* Instructions for the task
Repeat the records exactly, so that each line matches the original.

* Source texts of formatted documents
§ §

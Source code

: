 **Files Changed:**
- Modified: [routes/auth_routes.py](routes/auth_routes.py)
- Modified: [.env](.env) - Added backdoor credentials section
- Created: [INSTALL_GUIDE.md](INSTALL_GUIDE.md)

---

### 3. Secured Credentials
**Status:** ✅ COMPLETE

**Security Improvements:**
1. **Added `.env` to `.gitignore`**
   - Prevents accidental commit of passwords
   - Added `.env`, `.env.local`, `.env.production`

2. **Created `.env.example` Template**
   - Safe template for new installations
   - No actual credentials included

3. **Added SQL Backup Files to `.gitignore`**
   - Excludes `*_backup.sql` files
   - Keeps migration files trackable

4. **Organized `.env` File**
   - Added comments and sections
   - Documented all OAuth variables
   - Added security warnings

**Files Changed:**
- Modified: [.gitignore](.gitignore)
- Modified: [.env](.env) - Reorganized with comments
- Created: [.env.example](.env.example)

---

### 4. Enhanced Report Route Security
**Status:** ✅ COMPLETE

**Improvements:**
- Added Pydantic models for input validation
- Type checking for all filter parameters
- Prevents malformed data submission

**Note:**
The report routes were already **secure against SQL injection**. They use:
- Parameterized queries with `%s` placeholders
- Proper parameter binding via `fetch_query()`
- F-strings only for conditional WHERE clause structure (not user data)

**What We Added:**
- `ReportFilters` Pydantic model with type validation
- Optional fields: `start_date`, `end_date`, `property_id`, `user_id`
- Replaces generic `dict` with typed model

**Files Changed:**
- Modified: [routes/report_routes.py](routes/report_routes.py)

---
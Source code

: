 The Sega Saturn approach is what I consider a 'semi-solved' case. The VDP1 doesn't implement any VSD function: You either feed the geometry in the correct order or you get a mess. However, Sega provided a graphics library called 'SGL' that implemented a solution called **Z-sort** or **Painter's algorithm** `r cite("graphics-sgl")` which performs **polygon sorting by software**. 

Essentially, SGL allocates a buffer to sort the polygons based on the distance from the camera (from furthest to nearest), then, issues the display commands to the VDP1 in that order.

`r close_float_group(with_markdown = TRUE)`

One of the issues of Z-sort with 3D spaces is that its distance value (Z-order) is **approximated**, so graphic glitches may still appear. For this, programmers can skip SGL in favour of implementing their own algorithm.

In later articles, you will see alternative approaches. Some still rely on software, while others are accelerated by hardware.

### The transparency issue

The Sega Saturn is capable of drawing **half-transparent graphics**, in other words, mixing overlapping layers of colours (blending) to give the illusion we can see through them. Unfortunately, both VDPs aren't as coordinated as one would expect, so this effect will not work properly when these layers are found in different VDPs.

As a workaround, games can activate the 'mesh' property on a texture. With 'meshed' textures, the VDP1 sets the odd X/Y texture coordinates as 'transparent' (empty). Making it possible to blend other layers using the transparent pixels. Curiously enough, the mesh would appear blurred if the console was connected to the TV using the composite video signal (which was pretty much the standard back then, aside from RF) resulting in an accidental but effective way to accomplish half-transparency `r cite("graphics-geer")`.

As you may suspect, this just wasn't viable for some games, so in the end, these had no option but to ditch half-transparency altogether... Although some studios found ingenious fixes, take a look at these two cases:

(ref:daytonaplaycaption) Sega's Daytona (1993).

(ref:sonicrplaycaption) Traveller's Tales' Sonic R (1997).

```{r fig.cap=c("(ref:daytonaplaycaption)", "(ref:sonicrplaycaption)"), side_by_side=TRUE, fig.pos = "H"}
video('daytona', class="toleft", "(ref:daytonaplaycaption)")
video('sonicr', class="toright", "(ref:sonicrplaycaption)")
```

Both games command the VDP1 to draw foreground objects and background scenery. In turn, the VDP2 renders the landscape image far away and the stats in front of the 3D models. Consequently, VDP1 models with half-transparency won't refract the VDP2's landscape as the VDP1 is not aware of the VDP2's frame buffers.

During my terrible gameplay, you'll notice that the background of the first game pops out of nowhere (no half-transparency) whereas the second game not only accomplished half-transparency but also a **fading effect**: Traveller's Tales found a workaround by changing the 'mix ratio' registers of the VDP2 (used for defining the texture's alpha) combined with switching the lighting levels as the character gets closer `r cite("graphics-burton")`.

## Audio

§ §

* Written reply
Source code

: **Files Changed:**
- Modified: [routes/auth_routes.py](routes/auth_routes.py)
- Modified: [.env](.env) - Added backdoor credentials section
- Created: [INSTALL_GUIDE.md](INSTALL_GUIDE.md)

---

### 3. Secured Credentials
**Status:** ✅ COMPLETE

**Security Improvements:**
1. **Added `.env` to `.gitignore`**
   - Prevents accidental commit of passwords
   - Added `.env`, `.env.local`, `.env.production`

2. **Created `.env.example` Template**
   - Safe template for new installations
   - No actual credentials included

3. **Added SQL Backup Files to `.gitignore`**
   - Excludes `*_backup.sql` files
   - Keeps migration files trackable

4. **Organized `.env` File**
   - Added comments and sections
   - Documented all OAuth variables
   - Added security warnings

**Files Changed:**
- Modified: [.gitignore](.gitignore)
- Modified: [.env](.env) - Reorganized with comments
- Created: [.env.example](.env.example)

---

### 4. Enhanced Report Route Security
**Status:** ✅ COMPLETE

**Improvements:**
- Added Pydantic models for input validation
- Type checking for all filter parameters
- Prevents malformed data submission

**Note:**
The report routes were already **secure against SQL injection**. They use:
- Parameterized queries with `%s` placeholders
- Proper parameter binding via `fetch_query()`
- F-strings only for conditional WHERE clause structure (not user data)

**What We Added:**
- `ReportFilters` Pydantic model with type validation
- Optional fields: `start_date`, `end_date`, `property_id`, `user_id`
- Replaces generic `dict` with typed model

**Files Changed:**
- Modified: [routes/report_routes.py](routes/report_routes.py)

---
Source code

: The Sega Saturn approach is what I consider a 'semi-solved' case. The VDP1 doesn't implement any VSD function: You either feed the geometry in the correct order or you get a mess. However, Sega provided a graphics library called 'SGL' that implemented a solution called **Z-sort** or **Painter's algorithm** `r cite("graphics-sgl")` which performs **polygon sorting by software**. 

Essentially, SGL allocates a buffer to sort the polygons based on the distance from the camera (from furthest to nearest), then, issues the display commands to the VDP1 in that order.

`r close_float_group(with_markdown = TRUE)`

One of the issues of Z-sort with 3D spaces is that its distance value (Z-order) is **approximated**, so graphic glitches may still appear. For this, programmers can skip SGL in favour of implementing their own algorithm.

In later articles, you will see alternative approaches. Some still rely on software, while others are accelerated by hardware.

### The transparency issue

The Sega Saturn is capable of drawing **half-transparent graphics**, in other words, mixing overlapping layers of colours (blending) to give the illusion we can see through them. Unfortunately, both VDPs aren't as coordinated as one would expect, so this effect will not work properly when these layers are found in different VDPs.

As a workaround, games can activate the 'mesh' property on a texture. With 'meshed' textures, the VDP1 sets the odd X/Y texture coordinates as 'transparent' (empty). Making it possible to blend other layers using the transparent pixels. Curiously enough, the mesh would appear blurred if the console was connected to the TV using the composite video signal (which was pretty much the standard back then, aside from RF) resulting in an accidental but effective way to accomplish half-transparency `r cite("graphics-geer")`.

As you may suspect, this just wasn't viable for some games, so in the end, these had no option but to ditch half-transparency altogether... Although some studios found ingenious fixes, take a look at these two cases:

(ref:daytonaplaycaption) Sega's Daytona (1993).

(ref:sonicrplaycaption) Traveller's Tales' Sonic R (1997).

```{r fig.cap=c("(ref:daytonaplaycaption)", "(ref:sonicrplaycaption)"), side_by_side=TRUE, fig.pos = "H"}
video('daytona', class="toleft", "(ref:daytonaplaycaption)")
video('sonicr', class="toright", "(ref:sonicrplaycaption)")
```

Both games command the VDP1 to draw foreground objects and background scenery. In turn, the VDP2 renders the landscape image far away and the stats in front of the 3D models. Consequently, VDP1 models with half-transparency won't refract the VDP2's landscape as the VDP1 is not aware of the VDP2's frame buffers.

During my terrible gameplay, you'll notice that the background of the first game pops out of nowhere (no half-transparency) whereas the second game not only accomplished half-transparency but also a **fading effect**: Traveller's Tales found a workaround by changing the 'mix ratio' registers of the VDP2 (used for defining the texture's alpha) combined with switching the lighting levels as the character gets closer `r cite("graphics-burton")`.

## Audio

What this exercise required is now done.